## Records for the task
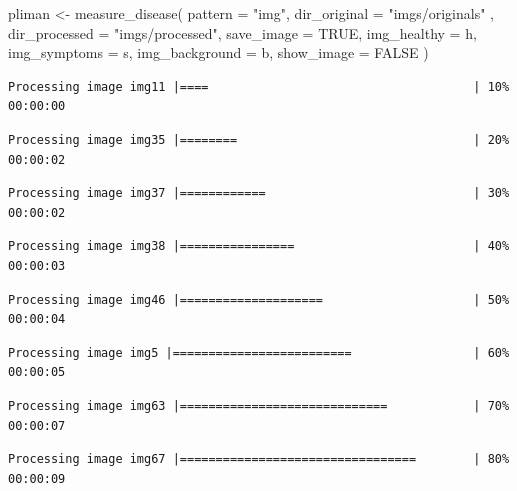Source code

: \documentclass[
  letterpaper,
  DIV=11,
  numbers=noendperiod]{scrreprt}
\newenvironment{Shaded}{\begin{snugshade}}{\end{snugshade}}
\newcommand{\AttributeTok}[1]{\textcolor[rgb]{0.40,0.45,0.13}{#1}}
\newcommand{\ConstantTok}[1]{\textcolor[rgb]{0.56,0.35,0.01}{#1}}
\newcommand{\FunctionTok}[1]{\textcolor[rgb]{0.28,0.35,0.67}{#1}}
\newcommand{\NormalTok}[1]{\textcolor[rgb]{0.00,0.23,0.31}{#1}}
\newcommand{\OtherTok}[1]{\textcolor[rgb]{0.00,0.23,0.31}{#1}}
\newcommand{\StringTok}[1]{\textcolor[rgb]{0.13,0.47,0.30}{#1}}
\begin{document}
\begin{Shaded}
\begin{Highlighting}[]
\NormalTok{pliman }\OtherTok{\textless{}{-}} \FunctionTok{measure\_disease}\NormalTok{(}
  \AttributeTok{pattern =} \StringTok{"img"}\NormalTok{,}
  \AttributeTok{dir\_original =} \StringTok{"imgs/originals"}\NormalTok{ ,}
  \AttributeTok{dir\_processed =} \StringTok{"imgs/processed"}\NormalTok{,}
  \AttributeTok{save\_image =} \ConstantTok{TRUE}\NormalTok{,}
  \AttributeTok{img\_healthy =}\NormalTok{ h,}
  \AttributeTok{img\_symptoms =}\NormalTok{ s,}
  \AttributeTok{img\_background =}\NormalTok{ b,}
  \AttributeTok{show\_image =} \ConstantTok{FALSE}
\NormalTok{)}
\end{Highlighting}
\end{Shaded}

\begin{verbatim}
Processing image img11 |====                                     | 10% 00:00:00 
\end{verbatim}

\begin{verbatim}
Processing image img35 |========                                 | 20% 00:00:02 
\end{verbatim}

\begin{verbatim}
Processing image img37 |============                             | 30% 00:00:02 
\end{verbatim}

\begin{verbatim}
Processing image img38 |================                         | 40% 00:00:03 
\end{verbatim}

\begin{verbatim}
Processing image img46 |====================                     | 50% 00:00:04 
\end{verbatim}

\begin{verbatim}
Processing image img5 |=========================                 | 60% 00:00:05 
\end{verbatim}

\begin{verbatim}
Processing image img63 |=============================            | 70% 00:00:07 
\end{verbatim}

\begin{verbatim}
Processing image img67 |=================================        | 80% 00:00:09 
\end{verbatim}
\end{document}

## Exercise aim
In transcribing the material above, reproduce each line exactly and include none of the pictures.

## Solved exercise
Source code

: \documentclass[
  letterpaper,
  DIV=11,
  numbers=noendperiod]{scrreprt}
\newenvironment{Shaded}{\begin{snugshade}}{\end{snugshade}}
\newcommand{\AttributeTok}[1]{\textcolor[rgb]{0.40,0.45,0.13}{#1}}
\newcommand{\ConstantTok}[1]{\textcolor[rgb]{0.56,0.35,0.01}{#1}}
\newcommand{\FunctionTok}[1]{\textcolor[rgb]{0.28,0.35,0.67}{#1}}
\newcommand{\NormalTok}[1]{\textcolor[rgb]{0.00,0.23,0.31}{#1}}
\newcommand{\OtherTok}[1]{\textcolor[rgb]{0.00,0.23,0.31}{#1}}
\newcommand{\StringTok}[1]{\textcolor[rgb]{0.13,0.47,0.30}{#1}}
\begin{document}
\begin{Shaded}
\begin{Highlighting}[]
\NormalTok{pliman }\OtherTok{\textless{}{-}} \FunctionTok{measure\_disease}\NormalTok{(}
  \AttributeTok{pattern =} \StringTok{"img"}\NormalTok{,}
  \AttributeTok{dir\_original =} \StringTok{"imgs/originals"}\NormalTok{ ,}
  \AttributeTok{dir\_processed =} \StringTok{"imgs/processed"}\NormalTok{,}
  \AttributeTok{save\_image =} \ConstantTok{TRUE}\NormalTok{,}
  \AttributeTok{img\_healthy =}\NormalTok{ h,}
  \AttributeTok{img\_symptoms =}\NormalTok{ s,}
  \AttributeTok{img\_background =}\NormalTok{ b,}
  \AttributeTok{show\_image =} \ConstantTok{FALSE}
\NormalTok{)}
\end{Highlighting}
\end{Shaded}

\begin{verbatim}
Processing image img11 |====                                     | 10% 00:00:00 
\end{verbatim}

\begin{verbatim}
Processing image img35 |========                                 | 20% 00:00:02 
\end{verbatim}

\begin{verbatim}
Processing image img37 |============                             | 30% 00:00:02 
\end{verbatim}

\begin{verbatim}
Processing image img38 |================                         | 40% 00:00:03 
\end{verbatim}

\begin{verbatim}
Processing image img46 |====================                     | 50% 00:00:04 
\end{verbatim}

\begin{verbatim}
Processing image img5 |=========================                 | 60% 00:00:05 
\end{verbatim}

\begin{verbatim}
Processing image img63 |=============================            | 70% 00:00:07 
\end{verbatim}

\begin{verbatim}
Processing image img67 |=================================        | 80% 00:00:09 
\end{verbatim}
\end{document}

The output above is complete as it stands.